In the Linux kernel, the following vulnerability has been resolved:

ptp: remove ptp->n_vclocks check logic in ptp_vclock_in_use()

There is no disagreement that we should check both ptp->is_virtual_clock
and ptp->n_vclocks to check if the ptp virtual clock is in use.

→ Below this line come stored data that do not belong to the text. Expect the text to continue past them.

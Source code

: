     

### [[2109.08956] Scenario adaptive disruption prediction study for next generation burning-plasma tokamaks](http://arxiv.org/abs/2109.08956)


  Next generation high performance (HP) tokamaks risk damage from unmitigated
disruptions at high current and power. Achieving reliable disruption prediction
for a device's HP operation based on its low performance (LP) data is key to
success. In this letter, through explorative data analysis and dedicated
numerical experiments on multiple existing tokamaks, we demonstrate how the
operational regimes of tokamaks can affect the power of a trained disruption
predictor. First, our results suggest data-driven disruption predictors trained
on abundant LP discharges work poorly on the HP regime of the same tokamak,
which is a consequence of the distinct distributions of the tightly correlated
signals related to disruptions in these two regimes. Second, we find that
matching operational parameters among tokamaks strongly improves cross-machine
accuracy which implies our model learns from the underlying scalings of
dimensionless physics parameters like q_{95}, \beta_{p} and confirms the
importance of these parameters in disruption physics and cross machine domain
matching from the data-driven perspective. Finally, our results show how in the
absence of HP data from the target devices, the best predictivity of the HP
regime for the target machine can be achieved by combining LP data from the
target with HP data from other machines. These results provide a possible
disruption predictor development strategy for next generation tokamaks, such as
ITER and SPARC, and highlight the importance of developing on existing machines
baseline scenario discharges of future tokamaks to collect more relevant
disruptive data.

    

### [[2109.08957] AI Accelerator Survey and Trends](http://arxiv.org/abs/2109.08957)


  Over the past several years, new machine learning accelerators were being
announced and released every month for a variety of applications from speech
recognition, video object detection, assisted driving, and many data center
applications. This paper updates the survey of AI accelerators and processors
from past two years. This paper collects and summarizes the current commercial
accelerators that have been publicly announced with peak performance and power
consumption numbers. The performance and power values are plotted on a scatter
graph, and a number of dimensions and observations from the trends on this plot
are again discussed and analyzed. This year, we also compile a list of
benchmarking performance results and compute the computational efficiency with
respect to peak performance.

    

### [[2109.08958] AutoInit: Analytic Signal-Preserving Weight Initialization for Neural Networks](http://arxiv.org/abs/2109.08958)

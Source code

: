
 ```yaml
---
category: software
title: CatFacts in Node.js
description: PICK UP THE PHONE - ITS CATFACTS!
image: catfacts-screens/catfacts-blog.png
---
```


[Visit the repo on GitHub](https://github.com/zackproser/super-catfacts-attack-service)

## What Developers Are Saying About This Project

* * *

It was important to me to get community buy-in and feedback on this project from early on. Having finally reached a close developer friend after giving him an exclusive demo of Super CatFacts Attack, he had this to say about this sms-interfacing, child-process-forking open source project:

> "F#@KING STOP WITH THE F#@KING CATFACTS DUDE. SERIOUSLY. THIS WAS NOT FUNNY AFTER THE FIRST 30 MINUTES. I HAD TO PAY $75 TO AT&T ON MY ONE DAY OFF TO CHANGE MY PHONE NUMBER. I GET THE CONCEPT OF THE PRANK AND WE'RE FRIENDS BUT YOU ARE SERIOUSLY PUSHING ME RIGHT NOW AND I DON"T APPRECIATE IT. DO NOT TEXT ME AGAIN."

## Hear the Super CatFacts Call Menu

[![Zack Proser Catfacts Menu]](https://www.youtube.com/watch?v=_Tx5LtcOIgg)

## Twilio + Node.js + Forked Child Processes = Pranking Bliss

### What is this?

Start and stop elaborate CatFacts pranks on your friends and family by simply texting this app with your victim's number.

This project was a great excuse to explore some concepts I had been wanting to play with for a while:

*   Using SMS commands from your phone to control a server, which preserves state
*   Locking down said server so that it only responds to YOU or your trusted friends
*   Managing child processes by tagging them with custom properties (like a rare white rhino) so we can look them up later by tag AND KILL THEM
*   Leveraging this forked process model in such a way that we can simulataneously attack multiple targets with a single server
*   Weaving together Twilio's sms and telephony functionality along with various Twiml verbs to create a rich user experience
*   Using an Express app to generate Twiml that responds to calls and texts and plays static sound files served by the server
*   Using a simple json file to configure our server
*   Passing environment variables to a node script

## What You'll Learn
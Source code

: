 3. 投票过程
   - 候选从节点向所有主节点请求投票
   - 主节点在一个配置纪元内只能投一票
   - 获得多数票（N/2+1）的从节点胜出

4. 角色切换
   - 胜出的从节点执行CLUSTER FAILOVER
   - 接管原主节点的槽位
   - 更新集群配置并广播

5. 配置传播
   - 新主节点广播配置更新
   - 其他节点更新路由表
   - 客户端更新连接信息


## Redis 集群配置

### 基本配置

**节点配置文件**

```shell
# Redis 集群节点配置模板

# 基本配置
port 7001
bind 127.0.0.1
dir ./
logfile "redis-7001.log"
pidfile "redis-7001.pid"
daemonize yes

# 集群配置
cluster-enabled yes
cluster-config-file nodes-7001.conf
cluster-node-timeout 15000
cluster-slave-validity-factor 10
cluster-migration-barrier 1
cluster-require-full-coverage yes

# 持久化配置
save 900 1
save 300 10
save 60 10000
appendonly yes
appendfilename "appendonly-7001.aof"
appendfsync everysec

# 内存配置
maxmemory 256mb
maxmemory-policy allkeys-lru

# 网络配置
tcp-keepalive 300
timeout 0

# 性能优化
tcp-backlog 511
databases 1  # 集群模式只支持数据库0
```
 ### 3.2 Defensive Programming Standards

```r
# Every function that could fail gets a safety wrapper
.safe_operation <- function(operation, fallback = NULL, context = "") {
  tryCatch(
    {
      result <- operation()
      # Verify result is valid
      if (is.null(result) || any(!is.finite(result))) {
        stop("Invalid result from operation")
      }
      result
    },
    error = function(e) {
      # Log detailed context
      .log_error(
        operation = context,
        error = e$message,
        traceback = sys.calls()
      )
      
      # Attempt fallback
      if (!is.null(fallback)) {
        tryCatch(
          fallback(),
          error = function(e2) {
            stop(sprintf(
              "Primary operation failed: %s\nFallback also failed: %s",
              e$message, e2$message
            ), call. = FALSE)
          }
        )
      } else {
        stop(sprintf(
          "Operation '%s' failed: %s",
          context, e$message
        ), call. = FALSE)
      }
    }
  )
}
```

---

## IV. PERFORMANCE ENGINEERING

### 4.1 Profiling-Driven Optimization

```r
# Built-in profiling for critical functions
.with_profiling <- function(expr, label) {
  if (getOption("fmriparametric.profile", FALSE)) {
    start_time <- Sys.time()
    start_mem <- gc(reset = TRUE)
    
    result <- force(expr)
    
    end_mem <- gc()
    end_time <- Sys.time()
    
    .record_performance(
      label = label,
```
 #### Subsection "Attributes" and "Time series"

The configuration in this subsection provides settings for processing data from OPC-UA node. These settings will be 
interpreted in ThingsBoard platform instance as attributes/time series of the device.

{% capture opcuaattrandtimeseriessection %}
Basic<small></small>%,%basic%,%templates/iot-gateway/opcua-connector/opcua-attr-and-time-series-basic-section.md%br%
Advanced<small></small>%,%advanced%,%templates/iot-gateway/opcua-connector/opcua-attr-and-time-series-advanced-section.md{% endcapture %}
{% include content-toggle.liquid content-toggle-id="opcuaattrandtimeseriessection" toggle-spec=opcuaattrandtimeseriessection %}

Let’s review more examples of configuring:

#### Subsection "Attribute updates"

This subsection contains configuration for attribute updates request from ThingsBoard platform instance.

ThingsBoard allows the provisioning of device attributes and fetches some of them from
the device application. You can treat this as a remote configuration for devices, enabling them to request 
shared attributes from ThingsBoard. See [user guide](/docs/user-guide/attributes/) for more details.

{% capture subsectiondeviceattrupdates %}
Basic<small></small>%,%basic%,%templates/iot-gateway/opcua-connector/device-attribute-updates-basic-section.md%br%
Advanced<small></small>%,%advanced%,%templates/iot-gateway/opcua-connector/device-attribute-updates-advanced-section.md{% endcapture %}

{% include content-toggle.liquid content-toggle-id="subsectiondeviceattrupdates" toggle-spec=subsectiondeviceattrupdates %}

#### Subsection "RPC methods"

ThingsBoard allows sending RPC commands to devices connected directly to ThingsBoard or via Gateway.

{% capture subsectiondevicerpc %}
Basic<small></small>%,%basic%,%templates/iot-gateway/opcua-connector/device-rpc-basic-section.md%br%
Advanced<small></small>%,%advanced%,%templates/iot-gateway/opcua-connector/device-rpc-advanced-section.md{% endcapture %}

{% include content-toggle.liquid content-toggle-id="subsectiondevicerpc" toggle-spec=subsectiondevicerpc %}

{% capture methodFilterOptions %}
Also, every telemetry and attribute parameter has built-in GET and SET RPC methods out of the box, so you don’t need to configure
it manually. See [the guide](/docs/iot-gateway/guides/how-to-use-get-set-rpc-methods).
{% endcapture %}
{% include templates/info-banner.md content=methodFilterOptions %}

However, when we acquire ptp->n_vclocks_mux to read ptp->n_vclocks in
ptp_vclock_in_use(), we observe a recursive lock in the call trace
starting from n_vclocks_store().

============================================
WARNING: possible recursive locking detected
6.15.0-rc6 #1 Not tainted
--------------------------------------------
syz.0.1540/13807 is trying to acquire lock:
ffff888035a24868 (&ptp->n_vclocks_mux){+.+.}-{4:4}, at:
 ptp_vclock_in_use drivers/ptp/ptp_private.h:103 [inline]
ffff888035a24868 (&ptp->n_vclocks_mux){+.+.}-{4:4}, at:
 ptp_clock_unregister+0x21/0x250 drivers/ptp/ptp_clock.c:415

but task is already holding lock:
ffff888030704868 (&ptp->n_vclocks_mux){+.+.}-{4:4}, at:
 n_vclocks_store+0xf1/0x6d0 drivers/ptp/ptp_sysfs.c:215

other info that might help us debug this:
 Possible unsafe locking scenario:

       CPU0
       ----
  lock(&ptp->n_vclocks_mux);
  lock(&ptp->n_vclocks_mux);

 *** DEADLOCK ***
....
============================================

The best way to solve this is to remove the logic that checks
ptp->n_vclocks in ptp_vclock_in_use().

The reason why this is appropriate is that any path that uses
ptp->n_vclocks must unconditionally check if ptp->n_vclocks is greater
than 0 before unregistering vclocks, and all functions are already
written this way. And in the function that uses ptp->n_vclocks, we
already get ptp->n_vclocks_mux before unregistering vclocks.

Therefore, we need to remove the redundant check for ptp->n_vclocks in
ptp_vclock_in_use() to prevent recursive locking.